▶ Stored items from a collection:
--- START ---

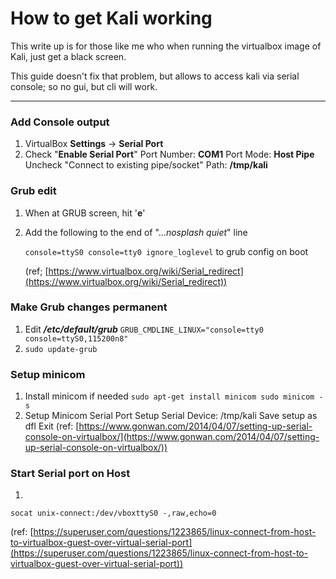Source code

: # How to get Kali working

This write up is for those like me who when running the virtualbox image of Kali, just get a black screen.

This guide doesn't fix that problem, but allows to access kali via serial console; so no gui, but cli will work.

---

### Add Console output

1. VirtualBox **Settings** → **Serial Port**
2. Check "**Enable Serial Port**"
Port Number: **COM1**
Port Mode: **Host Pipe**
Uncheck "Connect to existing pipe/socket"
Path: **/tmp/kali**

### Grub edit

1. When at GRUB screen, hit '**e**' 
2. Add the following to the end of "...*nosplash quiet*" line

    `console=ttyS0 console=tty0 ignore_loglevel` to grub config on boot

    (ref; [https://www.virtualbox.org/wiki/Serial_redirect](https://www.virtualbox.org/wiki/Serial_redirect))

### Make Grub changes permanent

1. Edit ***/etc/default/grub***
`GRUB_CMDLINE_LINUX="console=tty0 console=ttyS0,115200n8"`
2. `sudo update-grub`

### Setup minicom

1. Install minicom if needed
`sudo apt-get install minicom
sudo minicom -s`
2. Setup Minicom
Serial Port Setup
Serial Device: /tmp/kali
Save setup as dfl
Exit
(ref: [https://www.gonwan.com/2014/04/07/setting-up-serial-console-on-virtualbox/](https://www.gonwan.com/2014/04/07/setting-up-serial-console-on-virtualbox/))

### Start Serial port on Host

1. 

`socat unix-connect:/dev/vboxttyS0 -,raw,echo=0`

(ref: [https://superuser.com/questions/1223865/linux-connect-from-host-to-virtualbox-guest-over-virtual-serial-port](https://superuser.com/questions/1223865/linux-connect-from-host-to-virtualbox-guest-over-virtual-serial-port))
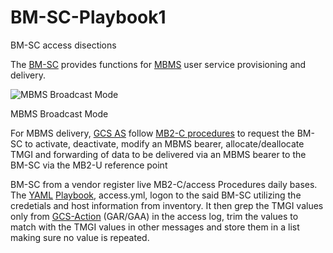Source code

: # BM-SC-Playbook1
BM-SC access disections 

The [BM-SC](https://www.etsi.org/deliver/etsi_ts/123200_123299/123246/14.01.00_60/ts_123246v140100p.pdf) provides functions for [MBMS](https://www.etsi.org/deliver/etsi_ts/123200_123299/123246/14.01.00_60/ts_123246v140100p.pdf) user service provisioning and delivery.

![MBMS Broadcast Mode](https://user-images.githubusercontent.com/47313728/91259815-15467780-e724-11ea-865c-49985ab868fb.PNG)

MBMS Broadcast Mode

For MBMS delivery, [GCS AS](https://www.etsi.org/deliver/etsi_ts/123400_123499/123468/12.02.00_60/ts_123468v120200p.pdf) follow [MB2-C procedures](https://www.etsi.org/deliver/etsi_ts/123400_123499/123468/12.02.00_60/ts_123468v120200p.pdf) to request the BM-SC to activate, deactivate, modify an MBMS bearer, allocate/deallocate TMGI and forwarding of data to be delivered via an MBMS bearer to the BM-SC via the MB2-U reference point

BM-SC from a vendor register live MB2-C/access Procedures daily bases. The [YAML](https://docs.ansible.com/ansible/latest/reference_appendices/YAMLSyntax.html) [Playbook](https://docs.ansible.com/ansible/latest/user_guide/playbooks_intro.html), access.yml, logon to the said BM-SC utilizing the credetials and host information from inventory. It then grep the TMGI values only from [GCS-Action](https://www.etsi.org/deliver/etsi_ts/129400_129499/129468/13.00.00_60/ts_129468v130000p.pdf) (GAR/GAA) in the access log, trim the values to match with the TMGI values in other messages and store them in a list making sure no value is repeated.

--- END ---

▶ How to complete this task:
Please reproduce the data above word for word, skipping all images.

▶ Result below:
Source code

: # How to get Kali working

This write up is for those like me who when running the virtualbox image of Kali, just get a black screen.

This guide doesn't fix that problem, but allows to access kali via serial console; so no gui, but cli will work.

---

### Add Console output

1. VirtualBox **Settings** → **Serial Port**
2. Check "**Enable Serial Port**"
Port Number: **COM1**
Port Mode: **Host Pipe**
Uncheck "Connect to existing pipe/socket"
Path: **/tmp/kali**

### Grub edit

1. When at GRUB screen, hit '**e**' 
2. Add the following to the end of "...*nosplash quiet*" line

    `console=ttyS0 console=tty0 ignore_loglevel` to grub config on boot

    (ref; [https://www.virtualbox.org/wiki/Serial_redirect](https://www.virtualbox.org/wiki/Serial_redirect))

### Make Grub changes permanent

1. Edit ***/etc/default/grub***
`GRUB_CMDLINE_LINUX="console=tty0 console=ttyS0,115200n8"`
2. `sudo update-grub`

### Setup minicom

1. Install minicom if needed
`sudo apt-get install minicom
sudo minicom -s`
2. Setup Minicom
Serial Port Setup
Serial Device: /tmp/kali
Save setup as dfl
Exit
(ref: [https://www.gonwan.com/2014/04/07/setting-up-serial-console-on-virtualbox/](https://www.gonwan.com/2014/04/07/setting-up-serial-console-on-virtualbox/))

### Start Serial port on Host

1. 

`socat unix-connect:/dev/vboxttyS0 -,raw,echo=0`

(ref: [https://superuser.com/questions/1223865/linux-connect-from-host-to-virtualbox-guest-over-virtual-serial-port](https://superuser.com/questions/1223865/linux-connect-from-host-to-virtualbox-guest-over-virtual-serial-port))
Source code

: # BM-SC-Playbook1
BM-SC access disections 

The [BM-SC](https://www.etsi.org/deliver/etsi_ts/123200_123299/123246/14.01.00_60/ts_123246v140100p.pdf) provides functions for [MBMS](https://www.etsi.org/deliver/etsi_ts/123200_123299/123246/14.01.00_60/ts_123246v140100p.pdf) user service provisioning and delivery.

![MBMS Broadcast Mode](https://user-images.githubusercontent.com/47313728/91259815-15467780-e724-11ea-865c-49985ab868fb.PNG)

MBMS Broadcast Mode

For MBMS delivery, [GCS AS](https://www.etsi.org/deliver/etsi_ts/123400_123499/123468/12.02.00_60/ts_123468v120200p.pdf) follow [MB2-C procedures](https://www.etsi.org/deliver/etsi_ts/123400_123499/123468/12.02.00_60/ts_123468v120200p.pdf) to request the BM-SC to activate, deactivate, modify an MBMS bearer, allocate/deallocate TMGI and forwarding of data to be delivered via an MBMS bearer to the BM-SC via the MB2-U reference point

BM-SC from a vendor register live MB2-C/access Procedures daily bases. The [YAML](https://docs.ansible.com/ansible/latest/reference_appendices/YAMLSyntax.html) [Playbook](https://docs.ansible.com/ansible/latest/user_guide/playbooks_intro.html), access.yml, logon to the said BM-SC utilizing the credetials and host information from inventory. It then grep the TMGI values only from [GCS-Action](https://www.etsi.org/deliver/etsi_ts/129400_129499/129468/13.00.00_60/ts_129468v130000p.pdf) (GAR/GAA) in the access log, trim the values to match with the TMGI values in other messages and store them in a list making sure no value is repeated.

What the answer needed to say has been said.